*** Records shown ***

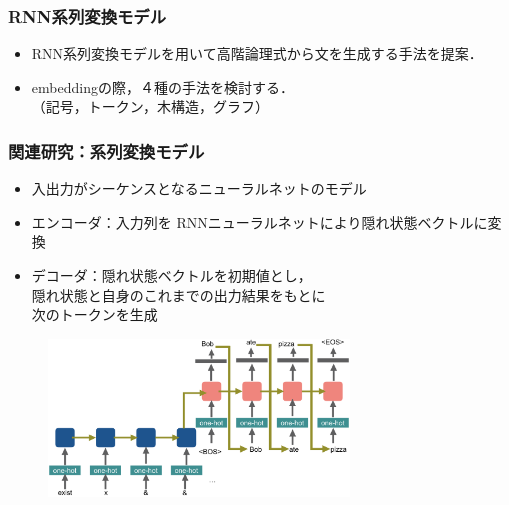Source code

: \documentclass[dvipdfmx]{beamer}
\begin{document}
\begin{frame}
\frametitle{RNN系列変換モデル}
\begin{center}
\end{center}

\begin{itemize}
  \item {\color{berry}RNN系列変換モデル}を用いて高階論理式から文を生成する手法を提案．
  \item embeddingの際，４種の手法を検討する．\\（記号，トークン，木構造，グラフ）　
\end{itemize}


\end{frame}



\begin{frame}
\frametitle{関連研究：系列変換モデル\citep{seq2seq} }
\begin{itemize}
  \item 入出力がシーケンスとなるニューラルネットのモデル
  \item エンコーダ：入力列を RNNニューラルネットにより隠れ状態ベクトルに変換
  \item デコーダ：隠れ状態ベクトルを初期値とし，\\隠れ状態と自身のこれまでの出力結果をもとに\\次のトークンを生成
\end{itemize}

\begin{center}
\begin{figure}[h]
	\includegraphics[width=8cm]{learn_model.png}
        \label{fig:seq2seq}
\end{figure}
\end{center}

\end{frame}
\end{document}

*** End of Records shown ***

Work instruction:
Although the records above include pictures, the copy must contain only their exact text.

Completed exercise:
Source code

: \documentclass[dvipdfmx]{beamer}
\begin{document}
\begin{frame}
\frametitle{RNN系列変換モデル}
\begin{center}
\end{center}

\begin{itemize}
  \item {\color{berry}RNN系列変換モデル}を用いて高階論理式から文を生成する手法を提案．
  \item embeddingの際，４種の手法を検討する．\\（記号，トークン，木構造，グラフ）　
\end{itemize}


\end{frame}



\begin{frame}
\frametitle{関連研究：系列変換モデル\citep{seq2seq} }
\begin{itemize}
  \item 入出力がシーケンスとなるニューラルネットのモデル
  \item エンコーダ：入力列を RNNニューラルネットにより隠れ状態ベクトルに変換
  \item デコーダ：隠れ状態ベクトルを初期値とし，\\隠れ状態と自身のこれまでの出力結果をもとに\\次のトークンを生成
\end{itemize}

\begin{center}
\begin{figure}[h]
	\includegraphics[width=8cm]{learn_model.png}
        \label{fig:seq2seq}
\end{figure}
\end{center}

\end{frame}
\end{document}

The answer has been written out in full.